[Stored data entries]
=== Begin Enclosure ===
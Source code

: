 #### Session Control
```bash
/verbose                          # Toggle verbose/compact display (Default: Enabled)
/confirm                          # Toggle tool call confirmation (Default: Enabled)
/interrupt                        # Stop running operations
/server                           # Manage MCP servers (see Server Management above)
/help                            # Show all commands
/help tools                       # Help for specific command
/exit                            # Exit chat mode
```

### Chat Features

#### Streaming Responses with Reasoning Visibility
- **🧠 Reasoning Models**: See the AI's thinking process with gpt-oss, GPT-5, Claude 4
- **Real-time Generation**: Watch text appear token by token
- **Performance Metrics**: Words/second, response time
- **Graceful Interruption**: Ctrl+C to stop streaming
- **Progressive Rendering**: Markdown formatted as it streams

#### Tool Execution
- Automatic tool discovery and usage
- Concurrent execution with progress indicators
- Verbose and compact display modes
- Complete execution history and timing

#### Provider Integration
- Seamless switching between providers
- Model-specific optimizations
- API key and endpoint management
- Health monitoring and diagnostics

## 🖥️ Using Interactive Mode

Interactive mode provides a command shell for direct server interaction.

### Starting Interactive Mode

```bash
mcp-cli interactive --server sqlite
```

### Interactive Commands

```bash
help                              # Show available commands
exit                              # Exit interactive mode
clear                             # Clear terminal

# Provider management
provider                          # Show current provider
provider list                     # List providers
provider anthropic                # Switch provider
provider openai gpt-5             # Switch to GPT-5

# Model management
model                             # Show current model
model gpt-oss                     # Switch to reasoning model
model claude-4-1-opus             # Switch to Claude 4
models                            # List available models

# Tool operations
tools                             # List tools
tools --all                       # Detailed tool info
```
=== End Enclosure ===
=== Begin Enclosure ===
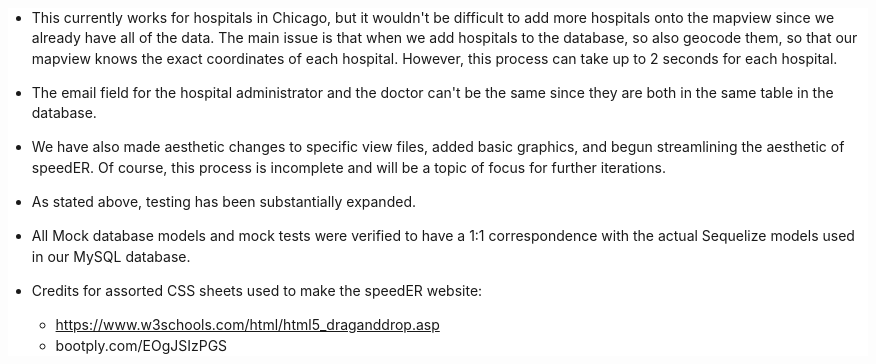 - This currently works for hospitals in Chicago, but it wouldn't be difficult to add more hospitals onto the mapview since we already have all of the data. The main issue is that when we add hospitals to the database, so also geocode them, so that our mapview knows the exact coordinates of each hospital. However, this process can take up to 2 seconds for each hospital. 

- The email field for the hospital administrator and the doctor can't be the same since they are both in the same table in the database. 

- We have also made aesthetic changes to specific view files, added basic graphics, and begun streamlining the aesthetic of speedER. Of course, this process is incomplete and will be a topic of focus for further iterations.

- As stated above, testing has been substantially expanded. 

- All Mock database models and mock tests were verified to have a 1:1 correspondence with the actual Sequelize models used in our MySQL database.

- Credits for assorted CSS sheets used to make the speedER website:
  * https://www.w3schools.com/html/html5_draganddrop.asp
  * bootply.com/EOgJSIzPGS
=== End Enclosure ===
_What is needed_.
Would you copy out exactly the lines above that start at the one containing "Source code" and end at the one containing "- Model-specific optimizations", inclusive?

_Answer to this problem_.
Source code

: #### Session Control
```bash
/verbose                          # Toggle verbose/compact display (Default: Enabled)
/confirm                          # Toggle tool call confirmation (Default: Enabled)
/interrupt                        # Stop running operations
/server                           # Manage MCP servers (see Server Management above)
/help                            # Show all commands
/help tools                       # Help for specific command
/exit                            # Exit chat mode
```

### Chat Features

#### Streaming Responses with Reasoning Visibility
- **🧠 Reasoning Models**: See the AI's thinking process with gpt-oss, GPT-5, Claude 4
- **Real-time Generation**: Watch text appear token by token
- **Performance Metrics**: Words/second, response time
- **Graceful Interruption**: Ctrl+C to stop streaming
- **Progressive Rendering**: Markdown formatted as it streams

#### Tool Execution
- Automatic tool discovery and usage
- Concurrent execution with progress indicators
- Verbose and compact display modes
- Complete execution history and timing

#### Provider Integration
- Seamless switching between providers
- Model-specific optimizations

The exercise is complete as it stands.